Der Pensionist verbrachte viel Zeit zu Hause. „Aufgrund seines hohen Alters haben wir uns Sorgen um ihn gemacht. Wir haben versucht, gut auf ihn aufzupassen“, erzählt sein Sohn Manfred.
"Mein Zimmernachbar hustet den ganzen Tag"
Mitte Februar wurde der Pensionist plötzlich von Schwindelanfällen geplagt, zur Abklärung ging es ins Universitätsklinikum St. Pölten. Dort fanden die Ärzte heraus, dass sein Unwohlsein mit einem Arterienverschluss zusammenhängen dürfte. Doch eine andere Nachricht beunruhigte die Familie des 94-Jährigen viel mehr. „Papa hat uns am Telefon berichtet, dass sein Zimmernachbar den ganzen Tag hustet.“
Die Hiobsbotschaft folgte kurz darauf. „Ich wurde informiert, dass mein Vater an Corona erkrankt sei“, berichtet der Niederösterreicher.
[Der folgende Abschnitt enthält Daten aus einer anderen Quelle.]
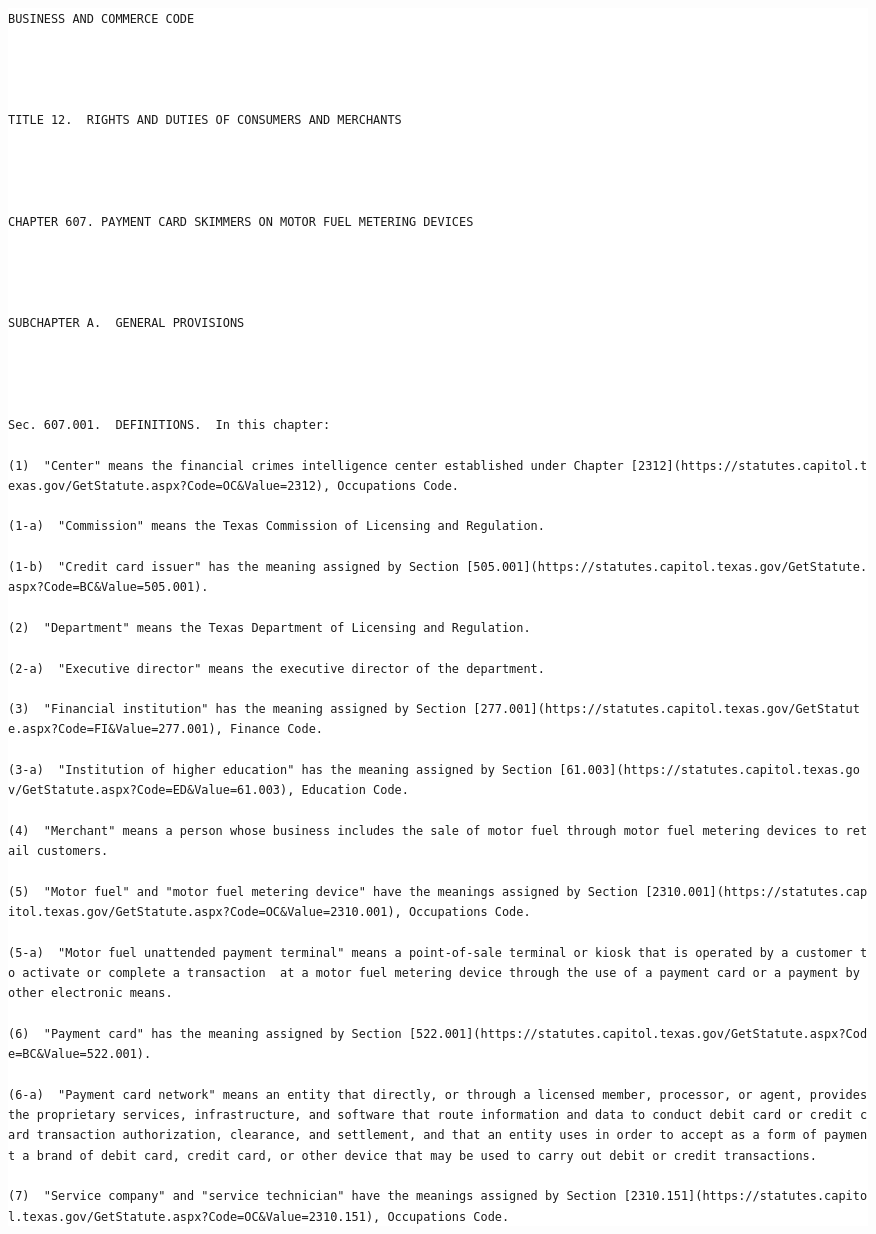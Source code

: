 ﻿
    
    
    	
    					
    
    
    BUSINESS AND COMMERCE CODE
    
      
    
    
    TITLE 12.  RIGHTS AND DUTIES OF CONSUMERS AND MERCHANTS
    
      
    
    
    CHAPTER 607. PAYMENT CARD SKIMMERS ON MOTOR FUEL METERING DEVICES
    
      
    
    
    SUBCHAPTER A.  GENERAL PROVISIONS
    
      
    
    
    Sec. 607.001.  DEFINITIONS.  In this chapter:
    
    (1)  "Center" means the financial crimes intelligence center established under Chapter [2312](https://statutes.capitol.texas.gov/GetStatute.aspx?Code=OC&Value=2312), Occupations Code.
    
    (1-a)  "Commission" means the Texas Commission of Licensing and Regulation.
    
    (1-b)  "Credit card issuer" has the meaning assigned by Section [505.001](https://statutes.capitol.texas.gov/GetStatute.aspx?Code=BC&Value=505.001).
    
    (2)  "Department" means the Texas Department of Licensing and Regulation.
    
    (2-a)  "Executive director" means the executive director of the department.
    
    (3)  "Financial institution" has the meaning assigned by Section [277.001](https://statutes.capitol.texas.gov/GetStatute.aspx?Code=FI&Value=277.001), Finance Code.
    
    (3-a)  "Institution of higher education" has the meaning assigned by Section [61.003](https://statutes.capitol.texas.gov/GetStatute.aspx?Code=ED&Value=61.003), Education Code.
    
    (4)  "Merchant" means a person whose business includes the sale of motor fuel through motor fuel metering devices to retail customers.
    
    (5)  "Motor fuel" and "motor fuel metering device" have the meanings assigned by Section [2310.001](https://statutes.capitol.texas.gov/GetStatute.aspx?Code=OC&Value=2310.001), Occupations Code.
    
    (5-a)  "Motor fuel unattended payment terminal" means a point-of-sale terminal or kiosk that is operated by a customer to activate or complete a transaction  at a motor fuel metering device through the use of a payment card or a payment by other electronic means.
    
    (6)  "Payment card" has the meaning assigned by Section [522.001](https://statutes.capitol.texas.gov/GetStatute.aspx?Code=BC&Value=522.001).
    
    (6-a)  "Payment card network" means an entity that directly, or through a licensed member, processor, or agent, provides the proprietary services, infrastructure, and software that route information and data to conduct debit card or credit card transaction authorization, clearance, and settlement, and that an entity uses in order to accept as a form of payment a brand of debit card, credit card, or other device that may be used to carry out debit or credit transactions.
    
    (7)  "Service company" and "service technician" have the meanings assigned by Section [2310.151](https://statutes.capitol.texas.gov/GetStatute.aspx?Code=OC&Value=2310.151), Occupations Code.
Der 94-Jährige wurde daraufhin isoliert, sein Gesundheitszustand verschlechterte sich von Tag zu Tag. Schließlich brach der direkte Kontakt ab. Josef S. konnte nicht mehr telefonieren, sein Sohn durfte ihn nicht besuchen. „Ich wollte nur noch einmal seine Hand halten, habe um einen Schutzanzug gebeten. Doch das wurde mir nicht erlaubt.“ Drei Wochen nach dem Eintritt ins Krankenhaus ist der Pensionist tot. „Er ging ohne Corona ins Spital und kam im Sarg heim“, sagt Manfred S. verbittert.
Alte Menschen in Sorge
Ist das Schicksal des 94-Jährigen eines von vielen? In Gesprächen mit dem KURIER berichten Allgemeinmediziner, dass vor allem bei älteren Menschen die Angst vor einem Krankenhausaufenthalt immer größer werde. Grund sei die Angst vor einer Corona-Infektion.
Hygienemaßnahmen
„Ja, es gibt vereinzelte Fälle“, sagt dazu Patientenanwalt Gerald Bachinger. Er betont aber auch, dass die Sicherheitsmaßnahmen in Sachen Hygiene deutlich verbessert worden seien. „Während bei der ersten Welle teilweise noch Management by Chaos geherrscht hat, ist die Situation nun eine ganz andere“, berichtet Bachinger. Er verbindet seine Aussage mit einem Appell: „Haben Sie keine Angst vor einem Spitalsaufenthalt. Es wird alles Menschenmögliche getan, damit man sich nicht ansteckt.“
Valide Daten, wie viele Menschen in Krankenhäusern an Covid-19 erkranken, gibt es nicht. „Grundsätzlich besteht keine gesetzliche Verpflichtung zur Meldung von nosokomialen Infektionen, also jenen, die während eines Aufenthaltes in einem Klinikum auftreten. So auch nicht für Covid-19-Fälle“, sagt ein Sprecher der Landesgesundheitsagentur NÖ.
Hygieneteam
Die Österreichische Gesellschaft für Krankenhaushygiene hat sich mit Patientenanwalt Bachinger aber auf eine Definition geeinigt, um eine Nachvollziehbarkeit zu ermöglichen: Wird ein Patient, der bei Aufnahme PCR-negativ war, 96 Stunden nach der Aufnahme im Klinikum positiv getestet, so wird dies als Infektion während des Aufenthaltes gewertet. Sollte dies der Fall sein, so erfolge eine strenge Prüfung durch das Hygieneteam des Hauses, heißt es.